What you should do
Among the lines below, a stretch begins at the one with "animations in response" and ends at the one with "pressing keys.". Repeat that stretch exactly, ends included.

Source records

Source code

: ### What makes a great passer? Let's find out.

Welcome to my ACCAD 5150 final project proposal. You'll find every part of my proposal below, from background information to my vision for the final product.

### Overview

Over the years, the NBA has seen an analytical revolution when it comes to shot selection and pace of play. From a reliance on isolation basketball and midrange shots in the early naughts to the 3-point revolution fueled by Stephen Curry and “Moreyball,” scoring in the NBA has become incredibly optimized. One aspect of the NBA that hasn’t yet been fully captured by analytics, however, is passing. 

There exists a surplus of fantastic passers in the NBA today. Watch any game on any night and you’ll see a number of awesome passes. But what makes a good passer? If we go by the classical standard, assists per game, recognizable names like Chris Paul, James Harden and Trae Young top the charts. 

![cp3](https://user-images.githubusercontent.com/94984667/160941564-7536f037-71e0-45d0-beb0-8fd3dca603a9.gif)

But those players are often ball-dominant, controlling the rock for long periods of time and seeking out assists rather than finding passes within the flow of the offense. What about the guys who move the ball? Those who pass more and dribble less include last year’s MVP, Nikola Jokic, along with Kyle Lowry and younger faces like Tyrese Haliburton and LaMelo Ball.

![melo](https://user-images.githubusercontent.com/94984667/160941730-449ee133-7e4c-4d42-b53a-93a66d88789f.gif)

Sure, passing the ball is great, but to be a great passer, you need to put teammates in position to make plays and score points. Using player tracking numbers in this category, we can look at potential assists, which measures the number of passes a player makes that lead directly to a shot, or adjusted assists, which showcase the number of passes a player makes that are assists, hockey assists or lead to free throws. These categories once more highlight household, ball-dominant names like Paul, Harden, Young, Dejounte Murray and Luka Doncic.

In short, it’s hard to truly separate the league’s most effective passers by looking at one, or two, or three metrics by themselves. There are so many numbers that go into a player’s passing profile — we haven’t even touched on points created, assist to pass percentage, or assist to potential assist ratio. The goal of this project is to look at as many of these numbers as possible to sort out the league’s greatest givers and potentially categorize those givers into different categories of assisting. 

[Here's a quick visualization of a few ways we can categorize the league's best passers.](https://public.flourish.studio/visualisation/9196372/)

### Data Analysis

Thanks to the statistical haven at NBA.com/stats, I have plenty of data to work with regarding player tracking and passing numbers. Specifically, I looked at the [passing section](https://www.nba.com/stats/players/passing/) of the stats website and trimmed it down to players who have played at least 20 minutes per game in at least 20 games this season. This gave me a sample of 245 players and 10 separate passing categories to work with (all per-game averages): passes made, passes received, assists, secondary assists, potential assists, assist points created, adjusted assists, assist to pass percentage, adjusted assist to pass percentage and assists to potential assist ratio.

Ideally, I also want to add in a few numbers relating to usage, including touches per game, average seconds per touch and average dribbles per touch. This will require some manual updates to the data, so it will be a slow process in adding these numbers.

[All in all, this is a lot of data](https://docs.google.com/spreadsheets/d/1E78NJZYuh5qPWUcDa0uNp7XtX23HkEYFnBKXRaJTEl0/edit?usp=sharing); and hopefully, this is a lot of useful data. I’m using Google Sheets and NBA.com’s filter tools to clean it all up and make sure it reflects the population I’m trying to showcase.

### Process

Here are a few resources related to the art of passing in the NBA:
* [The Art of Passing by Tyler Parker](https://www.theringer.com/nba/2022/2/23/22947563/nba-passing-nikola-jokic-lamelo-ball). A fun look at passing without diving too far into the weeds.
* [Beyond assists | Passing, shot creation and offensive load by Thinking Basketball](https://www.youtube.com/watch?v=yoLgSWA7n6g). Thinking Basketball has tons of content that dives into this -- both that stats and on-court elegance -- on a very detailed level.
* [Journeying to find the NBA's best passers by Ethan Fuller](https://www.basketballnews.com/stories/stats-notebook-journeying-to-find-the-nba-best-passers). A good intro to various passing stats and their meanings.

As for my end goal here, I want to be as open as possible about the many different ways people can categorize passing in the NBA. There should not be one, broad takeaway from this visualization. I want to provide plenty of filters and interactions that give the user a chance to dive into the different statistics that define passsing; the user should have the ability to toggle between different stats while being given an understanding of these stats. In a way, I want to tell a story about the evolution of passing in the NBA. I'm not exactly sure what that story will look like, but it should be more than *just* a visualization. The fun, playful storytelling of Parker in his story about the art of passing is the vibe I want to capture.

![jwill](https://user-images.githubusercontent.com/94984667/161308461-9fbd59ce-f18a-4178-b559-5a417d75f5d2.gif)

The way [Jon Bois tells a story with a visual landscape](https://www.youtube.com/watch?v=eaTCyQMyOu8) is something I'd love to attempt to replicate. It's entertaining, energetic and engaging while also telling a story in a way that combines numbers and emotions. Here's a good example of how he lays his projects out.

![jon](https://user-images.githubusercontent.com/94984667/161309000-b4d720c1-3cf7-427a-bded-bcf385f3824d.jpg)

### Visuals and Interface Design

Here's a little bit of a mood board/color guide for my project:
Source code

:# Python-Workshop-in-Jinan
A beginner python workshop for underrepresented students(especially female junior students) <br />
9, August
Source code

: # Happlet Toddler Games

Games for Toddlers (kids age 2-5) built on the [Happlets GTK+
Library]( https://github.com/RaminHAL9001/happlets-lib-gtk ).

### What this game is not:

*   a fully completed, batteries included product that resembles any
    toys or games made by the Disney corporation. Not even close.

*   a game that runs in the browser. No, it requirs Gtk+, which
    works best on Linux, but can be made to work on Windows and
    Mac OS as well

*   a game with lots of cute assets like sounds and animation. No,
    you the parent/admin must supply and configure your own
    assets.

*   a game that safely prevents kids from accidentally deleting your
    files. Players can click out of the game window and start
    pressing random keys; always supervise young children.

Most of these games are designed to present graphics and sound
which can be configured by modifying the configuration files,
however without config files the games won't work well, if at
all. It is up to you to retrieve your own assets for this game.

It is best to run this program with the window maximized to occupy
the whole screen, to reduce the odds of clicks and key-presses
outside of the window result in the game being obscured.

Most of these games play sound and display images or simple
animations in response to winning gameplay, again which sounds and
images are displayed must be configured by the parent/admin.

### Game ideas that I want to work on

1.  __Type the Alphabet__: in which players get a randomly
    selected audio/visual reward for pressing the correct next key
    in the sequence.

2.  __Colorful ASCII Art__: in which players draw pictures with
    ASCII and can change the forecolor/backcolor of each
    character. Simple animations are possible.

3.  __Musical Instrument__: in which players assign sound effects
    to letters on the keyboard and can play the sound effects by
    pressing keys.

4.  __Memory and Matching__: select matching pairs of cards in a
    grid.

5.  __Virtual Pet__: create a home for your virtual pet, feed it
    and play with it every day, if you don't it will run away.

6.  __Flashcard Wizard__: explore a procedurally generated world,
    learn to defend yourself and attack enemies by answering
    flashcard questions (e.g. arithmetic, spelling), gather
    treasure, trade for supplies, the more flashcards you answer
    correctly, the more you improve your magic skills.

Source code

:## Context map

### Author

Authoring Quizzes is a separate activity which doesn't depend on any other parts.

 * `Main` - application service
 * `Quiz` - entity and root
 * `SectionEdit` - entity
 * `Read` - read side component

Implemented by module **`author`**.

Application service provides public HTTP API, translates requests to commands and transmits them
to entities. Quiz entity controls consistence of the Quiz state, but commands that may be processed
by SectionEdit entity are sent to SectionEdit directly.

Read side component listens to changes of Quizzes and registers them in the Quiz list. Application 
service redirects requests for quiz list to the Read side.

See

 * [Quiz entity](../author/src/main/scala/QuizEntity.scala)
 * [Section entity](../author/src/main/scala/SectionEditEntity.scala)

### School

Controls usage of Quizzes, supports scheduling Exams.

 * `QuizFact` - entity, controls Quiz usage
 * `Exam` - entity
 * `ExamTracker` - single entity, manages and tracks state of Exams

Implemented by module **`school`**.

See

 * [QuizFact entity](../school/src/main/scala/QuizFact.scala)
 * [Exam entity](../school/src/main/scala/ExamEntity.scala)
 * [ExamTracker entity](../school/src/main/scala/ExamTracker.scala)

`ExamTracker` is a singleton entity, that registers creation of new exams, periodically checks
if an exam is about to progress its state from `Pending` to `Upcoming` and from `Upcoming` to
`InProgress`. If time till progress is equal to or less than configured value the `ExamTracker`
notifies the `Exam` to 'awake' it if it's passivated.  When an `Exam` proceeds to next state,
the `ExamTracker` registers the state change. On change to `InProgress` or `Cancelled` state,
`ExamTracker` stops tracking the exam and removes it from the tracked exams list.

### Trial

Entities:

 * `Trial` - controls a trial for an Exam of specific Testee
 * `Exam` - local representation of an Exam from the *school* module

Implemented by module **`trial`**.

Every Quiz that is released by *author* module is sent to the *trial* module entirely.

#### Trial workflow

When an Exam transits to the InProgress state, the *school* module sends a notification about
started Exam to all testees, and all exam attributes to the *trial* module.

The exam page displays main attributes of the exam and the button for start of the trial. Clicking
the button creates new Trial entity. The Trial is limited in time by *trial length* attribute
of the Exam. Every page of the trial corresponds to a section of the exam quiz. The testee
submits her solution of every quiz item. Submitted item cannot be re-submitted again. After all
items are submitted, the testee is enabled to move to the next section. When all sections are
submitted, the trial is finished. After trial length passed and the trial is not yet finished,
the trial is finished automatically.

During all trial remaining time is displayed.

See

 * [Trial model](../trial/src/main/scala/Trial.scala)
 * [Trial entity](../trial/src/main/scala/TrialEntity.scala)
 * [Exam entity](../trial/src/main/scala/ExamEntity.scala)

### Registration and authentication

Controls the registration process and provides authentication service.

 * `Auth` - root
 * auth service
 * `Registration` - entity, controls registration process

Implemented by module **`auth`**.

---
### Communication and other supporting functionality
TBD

Response box
animations in response to winning gameplay, again which sounds and
images are displayed must be configured by the parent/admin.

### Game ideas that I want to work on

1.  __Type the Alphabet__: in which players get a randomly
    selected audio/visual reward for pressing the correct next key
    in the sequence.

2.  __Colorful ASCII Art__: in which players draw pictures with
    ASCII and can change the forecolor/backcolor of each
    character. Simple animations are possible.

3.  __Musical Instrument__: in which players assign sound effects
    to letters on the keyboard and can play the sound effects by
    pressing keys.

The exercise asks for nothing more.